-- PROBLEM REQUIREMENTS --
Of the entries below, restate word for word only the section that runs from the line with "You might see the" to the line with "To resolve the", counting both ends.

--- EXTRACTED ENTRIES ---

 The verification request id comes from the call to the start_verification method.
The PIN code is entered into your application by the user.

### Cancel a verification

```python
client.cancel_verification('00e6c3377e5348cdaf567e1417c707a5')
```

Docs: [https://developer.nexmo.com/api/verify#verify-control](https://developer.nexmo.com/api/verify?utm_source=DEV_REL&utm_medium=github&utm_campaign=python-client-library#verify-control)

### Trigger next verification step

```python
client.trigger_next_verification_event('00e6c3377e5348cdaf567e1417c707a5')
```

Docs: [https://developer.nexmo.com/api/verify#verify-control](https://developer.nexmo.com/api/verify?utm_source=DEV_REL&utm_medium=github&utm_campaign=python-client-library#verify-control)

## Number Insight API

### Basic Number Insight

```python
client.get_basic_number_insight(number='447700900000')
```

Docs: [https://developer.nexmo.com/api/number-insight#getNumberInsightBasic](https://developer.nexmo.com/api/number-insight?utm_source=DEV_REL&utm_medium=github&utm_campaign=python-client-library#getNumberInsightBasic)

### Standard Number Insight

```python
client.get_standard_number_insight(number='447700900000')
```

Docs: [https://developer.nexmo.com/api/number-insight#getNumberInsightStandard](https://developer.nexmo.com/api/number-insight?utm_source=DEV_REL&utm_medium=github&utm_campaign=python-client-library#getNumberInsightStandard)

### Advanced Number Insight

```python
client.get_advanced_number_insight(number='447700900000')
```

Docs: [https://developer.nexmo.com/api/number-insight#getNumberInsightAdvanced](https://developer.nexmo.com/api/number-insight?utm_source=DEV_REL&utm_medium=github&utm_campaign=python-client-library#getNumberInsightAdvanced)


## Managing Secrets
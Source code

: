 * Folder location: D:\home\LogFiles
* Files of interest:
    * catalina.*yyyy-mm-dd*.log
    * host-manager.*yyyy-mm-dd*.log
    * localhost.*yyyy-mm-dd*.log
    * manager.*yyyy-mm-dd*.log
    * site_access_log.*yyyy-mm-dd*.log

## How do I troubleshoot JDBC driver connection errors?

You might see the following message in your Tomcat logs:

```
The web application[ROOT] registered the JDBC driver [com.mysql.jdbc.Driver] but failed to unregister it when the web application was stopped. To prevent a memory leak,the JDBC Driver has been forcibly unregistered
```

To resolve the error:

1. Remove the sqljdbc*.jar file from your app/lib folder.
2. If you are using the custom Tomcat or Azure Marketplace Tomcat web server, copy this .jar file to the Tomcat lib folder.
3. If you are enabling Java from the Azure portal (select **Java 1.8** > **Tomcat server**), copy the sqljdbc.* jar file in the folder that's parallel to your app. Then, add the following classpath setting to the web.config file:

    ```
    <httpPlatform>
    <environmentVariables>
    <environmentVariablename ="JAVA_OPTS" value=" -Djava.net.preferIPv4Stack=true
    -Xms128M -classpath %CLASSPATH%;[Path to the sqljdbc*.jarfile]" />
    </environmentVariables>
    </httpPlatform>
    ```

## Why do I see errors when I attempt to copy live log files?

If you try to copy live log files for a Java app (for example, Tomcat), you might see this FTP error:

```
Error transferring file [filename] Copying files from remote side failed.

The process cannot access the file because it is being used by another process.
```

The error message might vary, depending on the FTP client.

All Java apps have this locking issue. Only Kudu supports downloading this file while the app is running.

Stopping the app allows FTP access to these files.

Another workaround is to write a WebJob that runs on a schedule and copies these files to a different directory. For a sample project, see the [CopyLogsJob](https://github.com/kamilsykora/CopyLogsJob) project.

---

-- TASK SOLUTION --
You might see the following message in your Tomcat logs:

```
The web application[ROOT] registered the JDBC driver [com.mysql.jdbc.Driver] but failed to unregister it when the web application was stopped. To prevent a memory leak,the JDBC Driver has been forcibly unregistered
```

To resolve the error:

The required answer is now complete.